How often is the playground bully the one marginalized and controlled by teachers in the classroom, but told by his parents to stand up and defend himself? I suspect that is at least sometimes the case. It is an illness passed on between generations.

I can give three examples.  The first is the more classic case. In 4th grade on my first day in a new school, two larger boys held me by the arms and beat me in the chest. That's the kind of bullying that is easily recognized as bullying.

A second event happened to me when I dared to challenge a teacher on the correct answer to a question on an analytic geometry test. On the next day he told students in the class previous to mine, "watch what happens to Stowe today." They warned me, so I was prepared for his wrath from the day before. Immediately after taking roll, he demanded, "Stowe go to the board." I immediately took chalk in hand and silently proceeded with my proof. He had intended to humiliate me, but the interchange had the opposite effect. As the formulas became clear in black and white (black boards were actually black in those days) the truth of my position was irrefutable. What was intended as an opportunity to correct me for my previous day's daring to question his authority in math, ended up with the teacher removing the question from the scoring of the test. I do not blame the teacher for bullying, but for a form of institutionalized bullying in which the teacher is overloaded, unfamiliar with the qualities and capacities of his or her students, and may lash out in frustration. Teachers are human beings, after all. In other words, he may have been a "good" teacher, managing to deliver the required lessons, and a bully at the same time.
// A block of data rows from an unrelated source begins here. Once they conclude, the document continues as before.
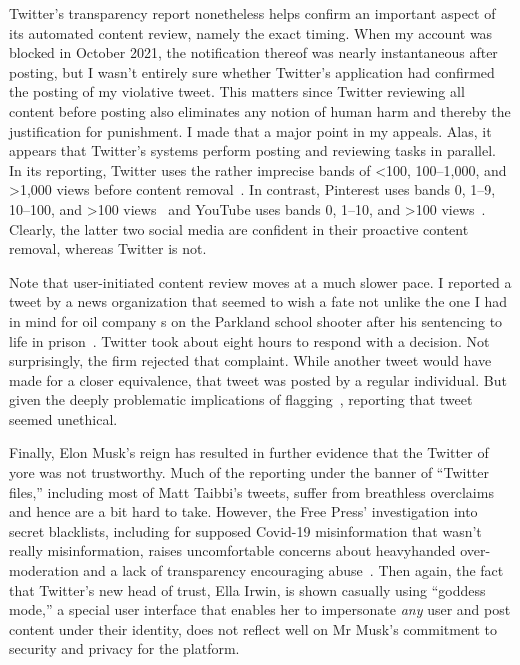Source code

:Twitter's transparency report nonetheless helps confirm an important aspect of
its automated content review, namely the exact timing. When my account was
blocked in October 2021, the notification thereof was nearly instantaneous after
posting, but I wasn't entirely sure whether Twitter's application had confirmed
the posting of my violative tweet. This matters since Twitter reviewing all
content before posting also eliminates any notion of human harm and thereby the
justification for punishment. I made that a major point in my appeals. Alas, it
appears that Twitter's systems perform posting and reviewing tasks in parallel.
In its reporting, Twitter uses the rather imprecise bands of <100, 100--1,000,
and >1,000 views before content removal~\cite{Twitter2021}. In contrast,
Pinterest uses bands 0, 1--9, 10--100, and >100 views~\cite{Pinterest2022} and
YouTube uses bands 0, 1--10, and >100 views~\cite{Google2022}. Clearly, the
latter two social media are confident in their proactive content removal,
whereas Twitter is not.

Note that user-initiated content review moves at a much slower pace. I reported
a tweet by a news organization that seemed to wish a fate not unlike the one I
had in mind for oil company s on the Parkland school shooter after his
sentencing to life in prison~\cite{ShapiroDeliso2022}. Twitter took about eight
hours to respond with a decision. Not surprisingly, the firm rejected that
complaint. While another tweet would have made for a closer equivalence, that
tweet was posted by a regular individual. But given the deeply problematic
implications of flagging~\cite{CrawfordGillespie2016}, reporting that tweet
seemed unethical.

Finally, Elon Musk's reign has resulted in further evidence that the Twitter of
yore was not trustworthy. Much of the reporting under the banner of ``Twitter
files,'' including most of Matt Taibbi's tweets, suffer from breathless
overclaims and hence are a bit hard to take. However, the Free Press'
investigation into secret blacklists, including for supposed Covid-19
misinformation that wasn't really misinformation, raises uncomfortable concerns
about heavyhanded over-moderation and a lack of transparency encouraging
abuse~\cite{WeissShrierea2022,Zweig2022}. Then again, the fact that Twitter's
new head of trust, Ella Irwin, is shown casually using ``goddess mode,'' a
special user interface that enables her to impersonate \emph{any} user and post
content under their identity, does not reflect well on Mr Musk's commitment to
security and privacy for the platform.
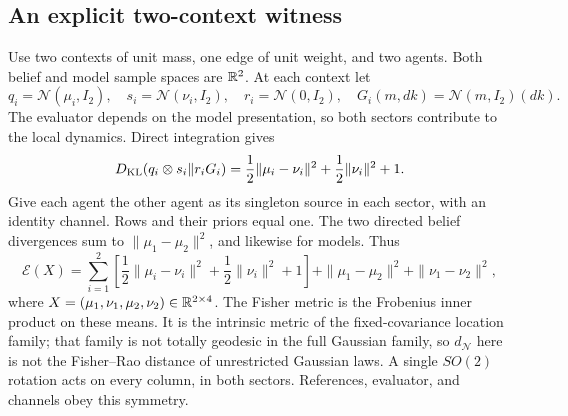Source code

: \subsection{An explicit two-context witness}

Use two contexts of unit mass, one edge of unit weight, and two agents. Both belief and model sample spaces are $\mathbb R^2$. At each context let
\begin{equation}
 q_i=\mathcal N(\mu_i,I_2),\quad s_i=\mathcal N(\nu_i,I_2),\quad
 r_i=\mathcal N(0,I_2),\quad G_i(m,dk)=\mathcal N(m,I_2)(dk).
\end{equation}
The evaluator depends on the model presentation, so both sectors contribute to the local dynamics. Direct integration gives
\begin{equation}
 D_{\mathrm{KL}}(q_i\otimes s_i\Vert r_iG_i)
 =\frac12\|\mu_i-\nu_i\|^2+\frac12\|\nu_i\|^2+1.
\end{equation}
Give each agent the other agent as its singleton source in each sector, with an identity channel. Rows and their priors equal one. The two directed belief divergences sum to $\|\mu_1-\mu_2\|^2$, and likewise for models. Thus
\begin{equation}
 \mathcal E(X)=\sum_{i=1}^2\left[
 \frac12\|\mu_i-\nu_i\|^2+\frac12\|\nu_i\|^2+1\right]
 +\|\mu_1-\mu_2\|^2+\|\nu_1-\nu_2\|^2,
 \label{ctx:f:eq:examplelocal}
\end{equation}
where $X=(\mu_1,\nu_1,\mu_2,\nu_2)\in\mathbb R^{2\times4}$. The Fisher metric is the Frobenius inner product on these means. It is the intrinsic metric of the fixed-covariance location family; that family is not totally geodesic in the full Gaussian family, so $d_{\mathcal N}$ here is not the Fisher--Rao distance of unrestricted Gaussian laws. A single $SO(2)$ rotation acts on every column, in both sectors. References, evaluator, and channels obey this symmetry.

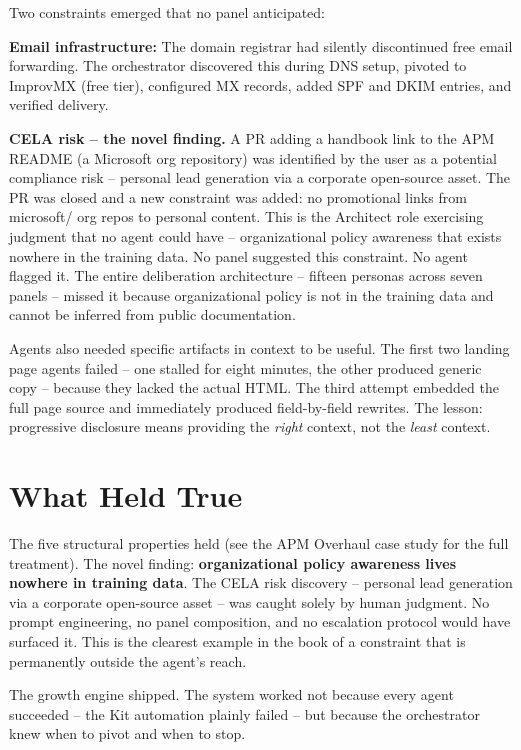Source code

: \documentclass[
  a4paper,
  DIV=11,
  numbers=noendperiod]{scrreprt}
\begin{document}
Two constraints emerged that no panel anticipated:

\textbf{Email infrastructure:} The domain registrar had silently
discontinued free email forwarding. The orchestrator discovered this
during DNS setup, pivoted to ImprovMX (free tier), configured MX
records, added SPF and DKIM entries, and verified delivery.

\textbf{CELA risk -- the novel finding.} A PR adding a handbook link to
the APM README (a Microsoft org repository) was identified by the user
as a potential compliance risk -- personal lead generation via a
corporate open-source asset. The PR was closed and a new constraint was
added: no promotional links from microsoft/ org repos to personal
content. This is the Architect role exercising judgment that no agent
could have -- organizational policy awareness that exists nowhere in the
training data. No panel suggested this constraint. No agent flagged it.
The entire deliberation architecture -- fifteen personas across seven
panels -- missed it because organizational policy is not in the training
data and cannot be inferred from public documentation.

Agents also needed specific artifacts in context to be useful. The first
two landing page agents failed -- one stalled for eight minutes, the
other produced generic copy -- because they lacked the actual HTML. The
third attempt embedded the full page source and immediately produced
field-by-field rewrites. The lesson: progressive disclosure means
providing the \emph{right} context, not the \emph{least} context.

\section{What Held True}\label{what-held-true}

The five structural properties held (see the APM Overhaul case study for
the full treatment). The novel finding: \textbf{organizational policy
awareness lives nowhere in training data}. The CELA risk discovery --
personal lead generation via a corporate open-source asset -- was caught
solely by human judgment. No prompt engineering, no panel composition,
and no escalation protocol would have surfaced it. This is the clearest
example in the book of a constraint that is permanently outside the
agent's reach.

The growth engine shipped. The system worked not because every agent
succeeded -- the Kit automation plainly failed -- but because the
orchestrator knew when to pivot and when to stop.
\end{document}
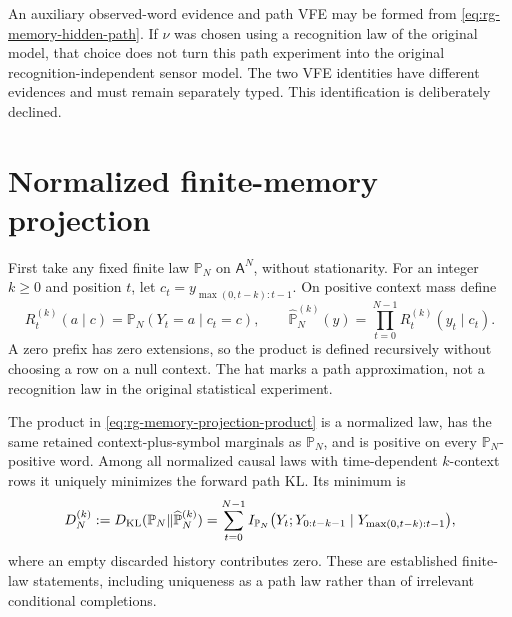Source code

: An auxiliary observed-word evidence and path VFE may be formed from
\cref{eq:rg-memory-hidden-path}. If \(\nu\) was chosen using a
recognition law of the original model, that choice does not turn this path
experiment into the original recognition-independent sensor model. The two
VFE identities have different evidences and must remain separately typed.
This identification is deliberately declined. 

\section{Normalized finite-memory projection}
\label{sec:rg-memory-projection}

First take any fixed finite law \(\mathbb P_N\) on \(\mathsf A^N\),
without stationarity. For an integer \(k\geq0\) and position \(t\),
let \(c_t=y_{\max(0,t-k):t-1}\). On positive context mass define
\begin{equation}
 R_t^{(k)}(a\mid c)=\mathbb P_N(Y_t=a\mid c_t=c),\qquad
 \widehat{\mathbb P}_N^{(k)}(y)
    =\prod_{t=0}^{N-1}R_t^{(k)}(y_t\mid c_t).
\label{eq:rg-memory-projection-product}
\end{equation}
A zero prefix has zero extensions, so the product is defined recursively
without choosing a row on a null context. The hat marks a path approximation,
not a recognition law in the original statistical experiment.

The product in \cref{eq:rg-memory-projection-product} is a normalized
law, has the same retained context-plus-symbol marginals as
\(\mathbb P_N\), and is positive on every \(\mathbb P_N\)-positive
word. Among all normalized causal laws with time-dependent \(k\)-context
rows it uniquely minimizes the forward path KL. Its minimum is
\begin{equation}
 D_N^{(k)}:=\KL(\mathbb P_N\Vert\widehat{\mathbb P}_N^{(k)})
 =\sum_{t=0}^{N-1}
 I_{\mathbb P_N}\bigl(Y_t;Y_{0:t-k-1}\mid Y_{\max(0,t-k):t-1}\bigr),
\label{eq:rg-memory-information-defect}
\end{equation}
where an empty discarded history contributes zero. These are established
finite-law statements, including uniqueness as a path law rather than of
irrelevant conditional completions.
A third incident from my high school experience was when after a school assembly I was accused of having stolen a "Beatle wig." I was led into a room with three administrators who grilled me about something about which I knew absolutely nothing. Having no evidence they allowed me to go, but left me wondering how they could have suspected me of such a thing. To be fair, my high school had 900 graduating seniors from a total school population of over 3000 kids. Can you understand how school administrators would feel over their heads, charged with maintaining order and control, and while having no direct knowledge of their individual students, be put in the position of bullying their kids?

There is a scene in the History of Kindergarten trailer in which a woman, in response to being called in for a conference about her child's behavior asked the teacher, "Do you even know my child?" Organized for the efficiency of delivery of lessons and for control of kids, many if not most public schools have become places in which children are institutionally bullied and their spirits purposely squashed to conform to the needs of the institution.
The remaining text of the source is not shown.